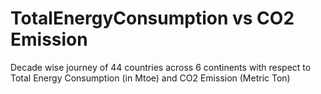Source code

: # TotalEnergyConsumption vs CO2 Emission

Decade wise journey of 44 countries across 6 continents with respect to Total Energy Consumption (in Mtoe) and CO2 Emission (Metric Ton)
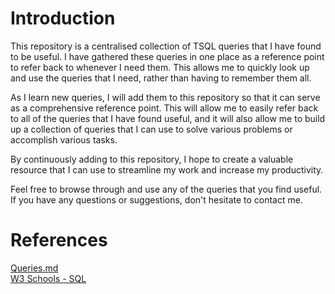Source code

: # Introduction
This repository is a centralised collection of TSQL queries that I have found to be useful. I have gathered these queries in one place as a reference point to refer back to whenever I need them. This allows me to quickly look up and use the queries that I need, rather than having to remember them all.

As I learn new queries, I will add them to this repository so that it can serve as a comprehensive reference point. This will allow me to easily refer back to all of the queries that I have found useful, and it will also allow me to build up a collection of queries that I can use to solve various problems or accomplish various tasks.

By continuously adding to this repository, I hope to create a valuable resource that I can use to streamline my work and increase my productivity.

Feel free to browse through and use any of the queries that you find useful. If you have any questions or suggestions, don't hesitate to contact me.
# References
[Queries.md](https://github.com/nate-dkz/SQL-Server/blob/main/Queries.md)
</br>
[W3 Schools - SQL](https://www.w3schools.com/sql/default.asp)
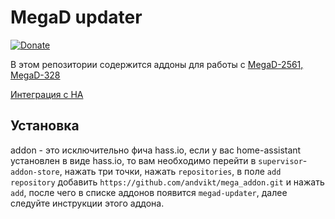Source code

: # MegaD updater
[![Donate](https://img.shields.io/badge/donate-Yandex-red.svg)](https://yoomoney.ru/to/410013955329136)

В этом репозитории содержится аддоны для работы с [MegaD-2561, MegaD-328](https://www.ab-log.ru/smart-house/ethernet/megad-2561)

[Интеграция с HA](https://github.com/andvikt/mega_hacs.git)
## Установка
addon - это исключительно фича hass.io, если у вас home-assistant установлен в виде hass.io, то
вам необходимо перейти в `supervisor`-`addon-store`, нажать три точки, нажать 
`repositories`, в поле `add repository` добавить `https://github.com/andvikt/mega_addon.git` и нажать `add`,
после чего в списке аддонов появится `megad-updater`, далее следуйте инструкции этого аддона.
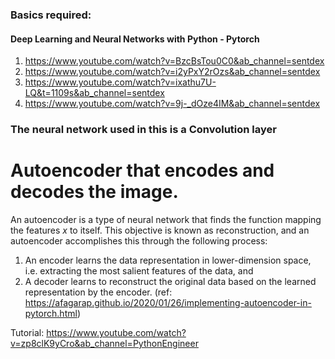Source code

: ### Basics required:
#### Deep Learning and Neural Networks with Python - Pytorch

1. https://www.youtube.com/watch?v=BzcBsTou0C0&ab_channel=sentdex
2. https://www.youtube.com/watch?v=i2yPxY2rOzs&ab_channel=sentdex
3. https://www.youtube.com/watch?v=ixathu7U-LQ&t=1109s&ab_channel=sentdex
4. https://www.youtube.com/watch?v=9j-_dOze4IM&ab_channel=sentdex

### The neural network used in this is a Convolution layer  

# Autoencoder that encodes and decodes the image.
An autoencoder is a type of neural network that finds the function mapping the features *x* to itself. This objective is known as reconstruction, and an autoencoder accomplishes this through the following process: 

1. An encoder learns the data representation in lower-dimension space, i.e. extracting the most salient features of the data, and 
2. A decoder learns to reconstruct the original data based on the learned representation by the encoder. 
(ref: https://afagarap.github.io/2020/01/26/implementing-autoencoder-in-pytorch.html)



Tutorial: 
    https://www.youtube.com/watch?v=zp8clK9yCro&ab_channel=PythonEngineer
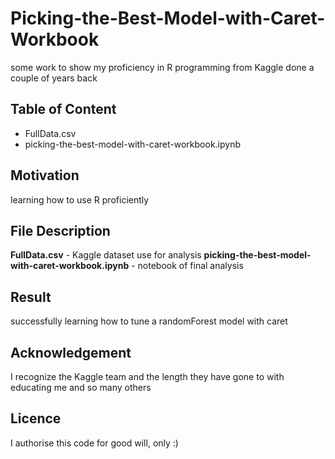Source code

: # Picking-the-Best-Model-with-Caret-Workbook
some work to show my proficiency in R programming from Kaggle done a couple of years back
## Table of Content
- FullData.csv
- picking-the-best-model-with-caret-workbook.ipynb
## Motivation
learning how to use R proficiently
## File Description
**FullData.csv** - Kaggle dataset use for analysis
**picking-the-best-model-with-caret-workbook.ipynb** - notebook of final analysis
## Result
successfully learning how to tune a randomForest model with caret
## Acknowledgement
I recognize the Kaggle team and the length they have gone to with educating me and so many others
## Licence
I authorise this code for good will, only :)
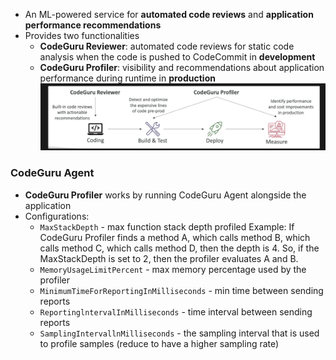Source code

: - An ML-powered service for **automated code reviews** and **application performance recommendations**
- Provides two functionalities
    - **CodeGuru Reviewer**: automated code reviews for static code analysis when the code is pushed to CodeCommit in **development**
    - **CodeGuru Profiler**: visibility and recommendations about application performance during
    runtime in **production**
![alt text](image-3.png)
### CodeGuru Agent

- **CodeGuru Profiler** works by running CodeGuru Agent alongside the application
- Configurations:
    - `MaxStackDepth` - max function stack depth profiled
        Example: If CodeGuru Profiler finds a method A, which calls method B, which calls
        method C, which calls method D, then the depth is 4. So, if the MaxStackDepth is set to 2, then the profiler evaluates A and B.
    - `MemoryUsageLimitPercent` - max memory percentage used by the profiler
    - `MinimumTimeForReportingInMilliseconds` - min time between sending reports
    - `ReportinglntervalInMilliseconds` - time interval between sending reports
    - `SamplingIntervallnMilliseconds` - the sampling interval that is used to profile
    samples (reduce to have a higher sampling rate)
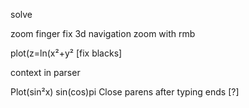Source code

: solve

zoom finger
fix 3d navigation
    zoom with rmb

plot(z=ln(x²+y² [fix blacks]

context in parser

Plot(sin²x)
sin(cos)pi
Close parens after typing ends [?]
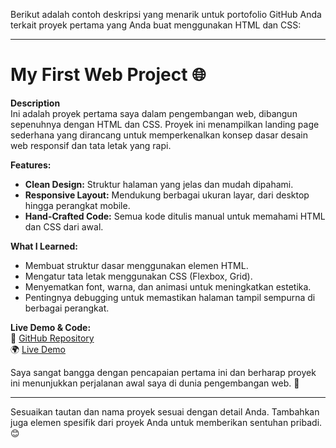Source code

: 

Berikut adalah contoh deskripsi yang menarik untuk portofolio GitHub Anda terkait proyek pertama yang Anda buat menggunakan HTML dan CSS:  

---

# My First Web Project 🌐  
**Description**  
Ini adalah proyek pertama saya dalam pengembangan web, dibangun sepenuhnya dengan HTML dan CSS. Proyek ini menampilkan landing page sederhana yang dirancang untuk memperkenalkan konsep dasar desain web responsif dan tata letak yang rapi.  

**Features:**  
- **Clean Design:** Struktur halaman yang jelas dan mudah dipahami.  
- **Responsive Layout:** Mendukung berbagai ukuran layar, dari desktop hingga perangkat mobile.  
- **Hand-Crafted Code:** Semua kode ditulis manual untuk memahami HTML dan CSS dari awal.  

**What I Learned:**  
- Membuat struktur dasar menggunakan elemen HTML.  
- Mengatur tata letak menggunakan CSS (Flexbox, Grid).  
- Menyematkan font, warna, dan animasi untuk meningkatkan estetika.  
- Pentingnya debugging untuk memastikan halaman tampil sempurna di berbagai perangkat.  

**Live Demo & Code:**  
📂 [GitHub Repository](https://github.com/username/project-name)  
🌍 [Live Demo](https://username.github.io/project-name)  

Saya sangat bangga dengan pencapaian pertama ini dan berharap proyek ini menunjukkan perjalanan awal saya di dunia pengembangan web. 🚀  

---  

Sesuaikan tautan dan nama proyek sesuai dengan detail Anda. Tambahkan juga elemen spesifik dari proyek Anda untuk memberikan sentuhan pribadi. 😊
+--
▶ Exercise:
Reproduce each line of the records in which the word "Demo" appears.

▶ Reply:
**Live Demo & Code:**  
🌍 [Live Demo](https://username.github.io/project-name)  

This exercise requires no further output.